[Saved entries]
::::

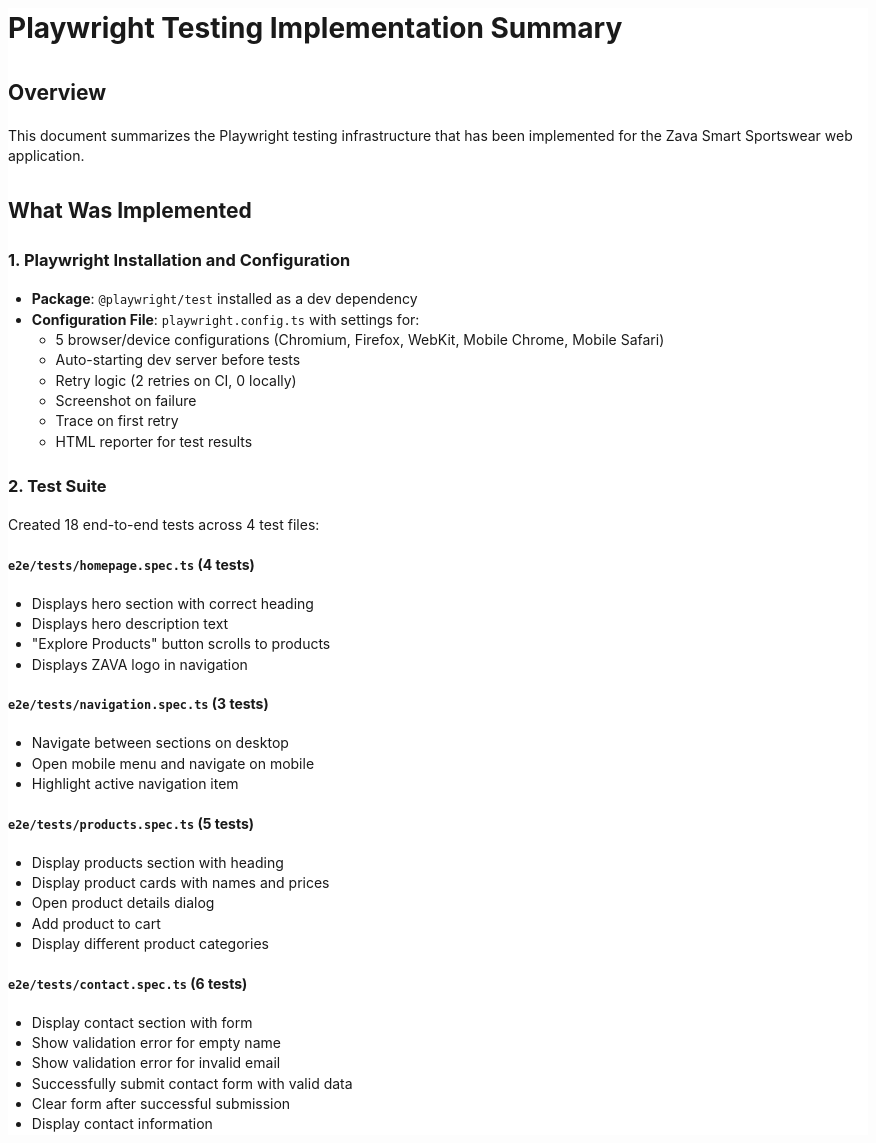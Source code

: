 # Playwright Testing Implementation Summary

## Overview

This document summarizes the Playwright testing infrastructure that has been implemented for the Zava Smart Sportswear web application.

## What Was Implemented

### 1. Playwright Installation and Configuration

- **Package**: `@playwright/test` installed as a dev dependency
- **Configuration File**: `playwright.config.ts` with settings for:
  - 5 browser/device configurations (Chromium, Firefox, WebKit, Mobile Chrome, Mobile Safari)
  - Auto-starting dev server before tests
  - Retry logic (2 retries on CI, 0 locally)
  - Screenshot on failure
  - Trace on first retry
  - HTML reporter for test results

### 2. Test Suite

Created 18 end-to-end tests across 4 test files:

#### `e2e/tests/homepage.spec.ts` (4 tests)
- Displays hero section with correct heading
- Displays hero description text
- "Explore Products" button scrolls to products
- Displays ZAVA logo in navigation

#### `e2e/tests/navigation.spec.ts` (3 tests)
- Navigate between sections on desktop
- Open mobile menu and navigate on mobile
- Highlight active navigation item

#### `e2e/tests/products.spec.ts` (5 tests)
- Display products section with heading
- Display product cards with names and prices
- Open product details dialog
- Add product to cart
- Display different product categories

#### `e2e/tests/contact.spec.ts` (6 tests)
- Display contact section with form
- Show validation error for empty name
- Show validation error for invalid email
- Successfully submit contact form with valid data
- Clear form after successful submission
- Display contact information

::::

- Work order
Send back, unchanged, every line of the records from the one with "- Display product cards with names and prices" through the last.

- Written answer
- Display product cards with names and prices
- Open product details dialog
- Add product to cart
- Display different product categories

#### `e2e/tests/contact.spec.ts` (6 tests)
- Display contact section with form
- Show validation error for empty name
- Show validation error for invalid email
- Successfully submit contact form with valid data
- Clear form after successful submission
- Display contact information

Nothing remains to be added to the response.